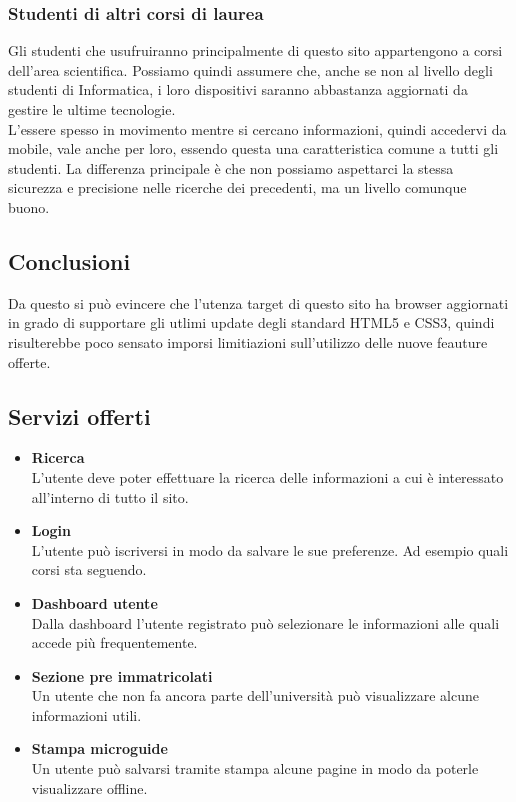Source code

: \subsubsection{Studenti di altri corsi di laurea}
Gli studenti che usufruiranno principalmente di questo sito appartengono a corsi dell'area scientifica. Possiamo quindi assumere che, anche se non al livello degli studenti di Informatica, i loro dispositivi saranno abbastanza aggiornati da gestire le ultime tecnologie.\\
L'essere spesso in movimento mentre si cercano informazioni, quindi accedervi da mobile, vale anche per loro, essendo questa una caratteristica comune a tutti gli studenti. La differenza principale è che non possiamo aspettarci la stessa sicurezza e precisione nelle ricerche dei precedenti, ma un livello comunque buono.

\subsection{Conclusioni}
Da questo si può evincere che l'utenza target di questo sito ha browser aggiornati in grado di supportare gli utlimi update degli standard HTML5 e CSS3, quindi risulterebbe poco sensato imporsi limitiazioni sull'utilizzo delle nuove feauture offerte.

\subsection{Servizi offerti}
\begin{itemize}
    \item \textbf{Ricerca} \\ L'utente deve poter effettuare la ricerca delle informazioni a cui è interessato all'interno di tutto il sito.
    \item \textbf{Login} \\ L'utente può iscriversi in modo da salvare le sue preferenze. Ad esempio quali corsi sta seguendo.
    \item \textbf{Dashboard utente} \\ Dalla dashboard l'utente registrato può selezionare le informazioni alle quali accede più frequentemente.
    \item \textbf{Sezione pre immatricolati} \\ Un utente che non fa ancora parte dell'università può visualizzare alcune informazioni utili. %
    \item \textbf{Stampa microguide} \\ Un utente può salvarsi tramite stampa alcune pagine in modo da poterle visualizzare offline.
\end{itemize}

....

Give back, unchanged, the run of lines in the listing above that begins at the line containing "L'essere spesso in" and ends at the line containing "Da questo si", both included.

L'essere spesso in movimento mentre si cercano informazioni, quindi accedervi da mobile, vale anche per loro, essendo questa una caratteristica comune a tutti gli studenti. La differenza principale è che non possiamo aspettarci la stessa sicurezza e precisione nelle ricerche dei precedenti, ma un livello comunque buono.

\subsection{Conclusioni}
Da questo si può evincere che l'utenza target di questo sito ha browser aggiornati in grado di supportare gli utlimi update degli standard HTML5 e CSS3, quindi risulterebbe poco sensato imporsi limitiazioni sull'utilizzo delle nuove feauture offerte.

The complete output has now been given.